▶ [Task requirements]: Beneath this instruction is a block of data; output from it exactly the lines that run from the one containing "## refinementWithIndex" through the one containing "Häkkiinkäänhän", inclusive.

▶ [Data excerpts]:
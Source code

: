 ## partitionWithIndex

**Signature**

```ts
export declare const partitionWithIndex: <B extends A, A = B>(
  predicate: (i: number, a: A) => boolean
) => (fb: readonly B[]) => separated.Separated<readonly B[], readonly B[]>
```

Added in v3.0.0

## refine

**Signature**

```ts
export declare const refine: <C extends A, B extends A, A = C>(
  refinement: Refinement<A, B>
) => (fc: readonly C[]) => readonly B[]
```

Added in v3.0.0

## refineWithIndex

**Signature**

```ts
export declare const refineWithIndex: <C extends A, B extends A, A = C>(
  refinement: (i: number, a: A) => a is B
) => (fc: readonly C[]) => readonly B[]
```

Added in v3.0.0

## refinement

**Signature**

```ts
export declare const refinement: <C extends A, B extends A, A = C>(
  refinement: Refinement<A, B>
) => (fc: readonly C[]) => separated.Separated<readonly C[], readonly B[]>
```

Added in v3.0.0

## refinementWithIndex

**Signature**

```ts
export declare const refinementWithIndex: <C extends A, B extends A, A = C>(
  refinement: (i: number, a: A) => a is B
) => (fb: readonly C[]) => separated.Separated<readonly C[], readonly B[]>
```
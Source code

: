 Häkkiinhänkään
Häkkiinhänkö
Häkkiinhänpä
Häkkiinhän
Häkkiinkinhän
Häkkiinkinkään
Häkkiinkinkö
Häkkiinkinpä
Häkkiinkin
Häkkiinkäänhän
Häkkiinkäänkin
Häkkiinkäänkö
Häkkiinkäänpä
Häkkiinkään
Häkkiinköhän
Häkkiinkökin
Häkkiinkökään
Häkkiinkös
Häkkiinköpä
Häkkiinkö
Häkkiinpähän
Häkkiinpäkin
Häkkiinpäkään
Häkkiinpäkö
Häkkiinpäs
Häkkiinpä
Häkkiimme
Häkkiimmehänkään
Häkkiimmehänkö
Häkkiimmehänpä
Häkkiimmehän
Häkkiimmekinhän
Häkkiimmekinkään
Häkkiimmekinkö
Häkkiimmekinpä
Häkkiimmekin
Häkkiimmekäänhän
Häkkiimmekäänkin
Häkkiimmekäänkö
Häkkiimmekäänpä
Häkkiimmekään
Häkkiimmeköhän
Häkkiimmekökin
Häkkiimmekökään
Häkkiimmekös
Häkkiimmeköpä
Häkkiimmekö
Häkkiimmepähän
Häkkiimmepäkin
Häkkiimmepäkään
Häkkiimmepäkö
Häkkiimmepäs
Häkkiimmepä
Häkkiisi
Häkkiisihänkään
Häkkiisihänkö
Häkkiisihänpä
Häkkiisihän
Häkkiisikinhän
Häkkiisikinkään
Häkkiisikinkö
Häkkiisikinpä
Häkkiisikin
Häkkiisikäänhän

▶ [Answer]:
## refinementWithIndex

**Signature**

```ts
export declare const refinementWithIndex: <C extends A, B extends A, A = C>(
  refinement: (i: number, a: A) => a is B
) => (fb: readonly C[]) => separated.Separated<readonly C[], readonly B[]>
```
Source code

: Häkkiinhänkään
Häkkiinhänkö
Häkkiinhänpä
Häkkiinhän
Häkkiinkinhän
Häkkiinkinkään
Häkkiinkinkö
Häkkiinkinpä
Häkkiinkin
Häkkiinkäänhän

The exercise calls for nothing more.